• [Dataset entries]
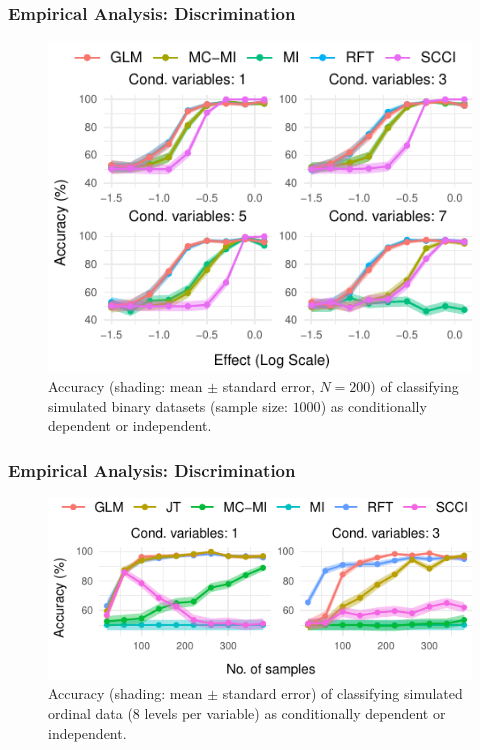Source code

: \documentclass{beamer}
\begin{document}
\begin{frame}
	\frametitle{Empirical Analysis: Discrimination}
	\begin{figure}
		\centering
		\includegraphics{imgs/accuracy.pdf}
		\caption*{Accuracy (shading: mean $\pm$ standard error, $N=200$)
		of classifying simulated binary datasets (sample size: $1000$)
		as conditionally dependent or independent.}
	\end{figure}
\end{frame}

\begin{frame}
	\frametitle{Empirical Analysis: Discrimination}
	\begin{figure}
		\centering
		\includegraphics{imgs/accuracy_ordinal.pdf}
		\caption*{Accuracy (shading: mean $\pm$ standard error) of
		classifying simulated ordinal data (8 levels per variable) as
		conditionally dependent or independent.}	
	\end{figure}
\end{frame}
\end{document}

...

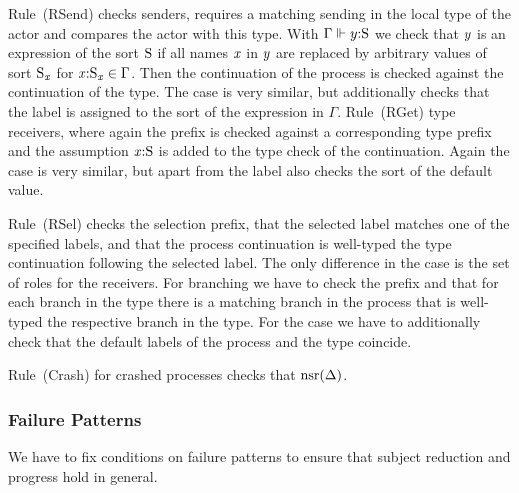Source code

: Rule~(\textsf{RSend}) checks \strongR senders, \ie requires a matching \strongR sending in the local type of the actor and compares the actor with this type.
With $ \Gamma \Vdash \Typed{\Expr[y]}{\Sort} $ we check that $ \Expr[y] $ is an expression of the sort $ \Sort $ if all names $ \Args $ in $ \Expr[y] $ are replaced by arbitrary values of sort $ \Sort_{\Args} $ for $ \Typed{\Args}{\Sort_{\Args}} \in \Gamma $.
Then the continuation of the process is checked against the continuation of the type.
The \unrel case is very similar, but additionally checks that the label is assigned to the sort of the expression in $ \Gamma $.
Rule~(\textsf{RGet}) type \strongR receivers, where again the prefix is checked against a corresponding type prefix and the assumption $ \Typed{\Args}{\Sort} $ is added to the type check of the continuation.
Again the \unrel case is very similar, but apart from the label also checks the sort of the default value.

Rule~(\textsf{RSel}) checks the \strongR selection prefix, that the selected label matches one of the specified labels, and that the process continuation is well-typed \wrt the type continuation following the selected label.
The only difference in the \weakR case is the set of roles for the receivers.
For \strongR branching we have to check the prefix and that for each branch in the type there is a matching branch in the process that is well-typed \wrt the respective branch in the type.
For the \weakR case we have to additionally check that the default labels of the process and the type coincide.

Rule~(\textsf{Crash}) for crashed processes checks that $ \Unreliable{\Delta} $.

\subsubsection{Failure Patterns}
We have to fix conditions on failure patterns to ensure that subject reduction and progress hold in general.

• [TASK DIRECTIONS] From the entries above, extract only the lines running from the one containing "of the continuation." through the one containing "Again the \unrel", inclusive.

• [RESPONSE AREA]
Rule~(\textsf{RGet}) type \strongR receivers, where again the prefix is checked against a corresponding type prefix and the assumption $ \Typed{\Args}{\Sort} $ is added to the type check of the continuation.
Again the \unrel case is very similar, but apart from the label also checks the sort of the default value.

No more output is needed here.